++++ Raw data ++++

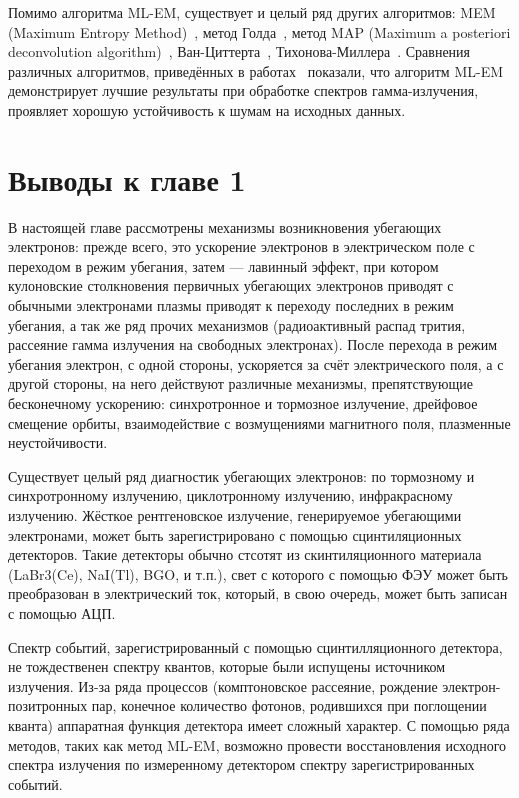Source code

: Помимо алгоритма ML-EM, существует и целый ряд других алгоритмов: MEM (Maximum Entropy Method)~\cite{Jaynes1988,Meng2000}, метод Голда~\cite{Gold1964}, метод MAP (Maximum a posteriori deconvolution algorithm)~\cite{Hunt1994}, Ван-Циттерта~\cite{VanCittert1931}, Тихонова-Миллера~\cite{Tikhonov1963}. Сравнения различных алгоритмов, приведённых в работах~\cite{Meng2000,Morhac2011,Panontin2021,Lanteri1999,Jeffrey1986,Bouchet1995} показали, что алгоритм ML-EM демонстрирует лучшие результаты при обработке спектров гамма-излучения, проявляет хорошую устойчивость к шумам на исходных данных.


\FloatBarrier
\section{Выводы к главе 1}

В настоящей главе рассмотрены механизмы возникновения убегающих электронов: прежде всего, это ускорение электронов в электрическом поле с переходом в режим убегания, затем --- лавинный эффект, при котором кулоновские столкновения первичных убегающих электронов приводят с обычными электронами плазмы приводят к переходу последних в режим убегания, а так же ряд прочих механизмов (радиоактивный распад трития, рассеяние гамма излучения на свободных электронах). После перехода в режим убегания электрон, с одной стороны, ускоряется за счёт электрического поля, а с другой стороны, на него действуют различные механизмы, препятствующие бесконечному ускорению: синхротронное и тормозное излучение, дрейфовое смещение орбиты, взаимодействие с возмущениями магнитного поля, плазменные неустойчивости.

Существует целый ряд диагностик убегающих электронов: по тормозному и синхротронному излучению, циклотронному излучению, инфракрасному излучению. Жёсткое рентгеновское излучение, генерируемое убегающими электронами, может быть зарегистрировано с помощью сцинтиляционных детекторов. Такие детекторы обычно стсотят из скинтиляционного материала (LaBr3(Ce), NaI(Tl), BGO, и т.п.), свет с которого с помощью ФЭУ может быть преобразован в электрический ток, который, в свою очередь, может быть записан с помощью АЦП.

Спектр событий, зарегистрированный с помощью сцинтилляционного детектора, не тождественен спектру квантов, которые были испущены источником излучения. Из-за ряда процессов (комптоновское рассеяние, рождение электрон-позитронных пар, конечное количество фотонов, родившихся при поглощении кванта) аппаратная функция детектора имеет сложный характер. С помощью ряда методов, таких как метод ML-EM, возможно провести восстановления исходного спектра излучения по измеренному детектором спектру зарегистрированных событий.


\FloatBarrier
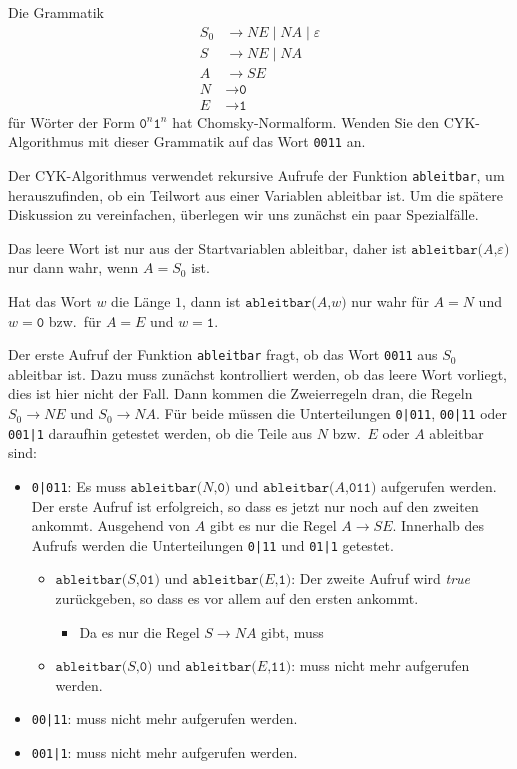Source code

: Die Grammatik
\begin{align*}
S_0& \to NE \mid NA \mid \varepsilon \\
S  & \to NE \mid NA \\
A  &\to SE \\
N&\to \texttt{0} \\
E&\to \texttt{1} 
\end{align*}
für Wörter der Form
$\texttt{0}^n\texttt{1}^n$
hat Chomsky-Normalform.
Wenden Sie den CYK-Algorithmus mit dieser Grammatik auf das Wort
\texttt{0011} an.

\def\ableitbar#1#2{
	\texttt{ableitbar(}#1\texttt{,}#2\texttt{)}
}

\begin{loesung}
Der CYK-Algorithmus verwendet rekursive Aufrufe der Funktion
\texttt{ableitbar}, um herauszufinden, ob ein Teilwort aus einer 
Variablen ableitbar ist.
Um die spätere Diskussion zu vereinfachen, überlegen wir uns zunächst
ein paar Spezialfälle.

Das leere Wort ist nur aus der Startvariablen ableitbar, daher ist
$\ableitbar{A}{\varepsilon}$ nur dann wahr, wenn $A=S_0$ ist.

Hat das Wort $w$ die Länge $1$, dann ist 
$\ableitbar{A}{w}$ nur wahr
für $A=N$ und $w=\texttt{0}$
bzw.~für $A=E$ und $w=\texttt{1}$.

Der erste Aufruf der Funktion \texttt{ableitbar} fragt, ob das Wort
\texttt{0011} aus $S_0$ ableitbar ist.
Dazu muss zunächst kontrolliert werden, ob das leere Wort vorliegt,
dies ist hier nicht der Fall.
Dann kommen die Zweierregeln dran, die Regeln
$S_0\to NE$
und
$S_0\to NA$.
Für beide müssen die Unterteilungen
\texttt{0|011},
\texttt{00|11} oder
\texttt{001|1}
daraufhin getestet werden, ob die Teile aus $N$ bzw.~$E$ oder $A$
ableitbar sind:
\begin{itemize}
\item
\texttt{0|011}:
Es muss $\ableitbar{N}{\texttt{0}}$ und $\ableitbar{A}{\texttt{011}}$ 
aufgerufen werden.
Der erste Aufruf ist erfolgreich, so dass es jetzt nur noch auf den
zweiten ankommt.
Ausgehend von $A$ gibt es nur die Regel $A\to SE$.
Innerhalb des Aufrufs werden die Unterteilungen
\texttt{0|11} 
und
\texttt{01|1} 
getestet.
\begin{itemize}
\item
$\ableitbar{S}{\texttt{01}}$ und $\ableitbar{E}{\texttt{1}}$:
Der zweite Aufruf wird {\em true} zurückgeben, so dass es vor allem
auf den ersten ankommt.
\begin{itemize}
\item
Da es nur die Regel $S\to NA$ gibt, muss 
\end{itemize}
\item
$\ableitbar{S}{\texttt{0}}$ und $\ableitbar{E}{\texttt{11}}$:
muss nicht mehr aufgerufen werden.
\end{itemize}
\item
\texttt{00|11}: muss nicht mehr aufgerufen werden.
\item
\texttt{001|1}: muss nicht mehr aufgerufen werden.
\end{itemize}



\end{loesung}
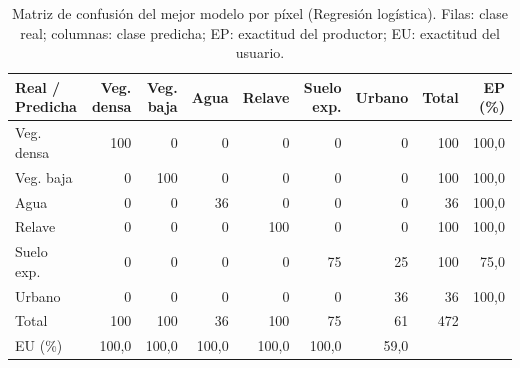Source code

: \begin{table}[htbp]
 \centering
 \small
\setlength{\tabcolsep}{3.5pt}
 \caption{Matriz de confusión del mejor modelo por píxel (Regresión logística). Filas: clase real; columnas: clase predicha; EP: exactitud del productor; EU: exactitud del usuario.}
 \label{tab:matriz_mejor}
 \begin{tabular}{lrrrrrrrr}
  \toprule
  Real / Predicha & Veg. densa & Veg. baja & Agua & Relave & Suelo exp. & Urbano & Total & EP (\%) \\
  \midrule
  Veg. densa & 100 & 0 & 0 & 0 & 0 & 0 & 100 & 100{,}0 \\
  Veg. baja & 0 & 100 & 0 & 0 & 0 & 0 & 100 & 100{,}0 \\
  Agua & 0 & 0 & 36 & 0 & 0 & 0 & 36 & 100{,}0 \\
  Relave & 0 & 0 & 0 & 100 & 0 & 0 & 100 & 100{,}0 \\
  Suelo exp. & 0 & 0 & 0 & 0 & 75 & 25 & 100 & 75{,}0 \\
  Urbano & 0 & 0 & 0 & 0 & 0 & 36 & 36 & 100{,}0 \\
  \midrule
  Total & 100 & 100 & 36 & 100 & 75 & 61 & 472 & \\
  EU (\%) & 100{,}0 & 100{,}0 & 100{,}0 & 100{,}0 & 100{,}0 & 59{,}0 & & \\
  \bottomrule
 \end{tabular}
\end{table}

++++

» **Task item**
Pick every line of the data that includes the string "leere".

» **Task output**
Das leere Wort ist nur aus der Startvariablen ableitbar, daher ist
Dazu muss zunächst kontrolliert werden, ob das leere Wort vorliegt,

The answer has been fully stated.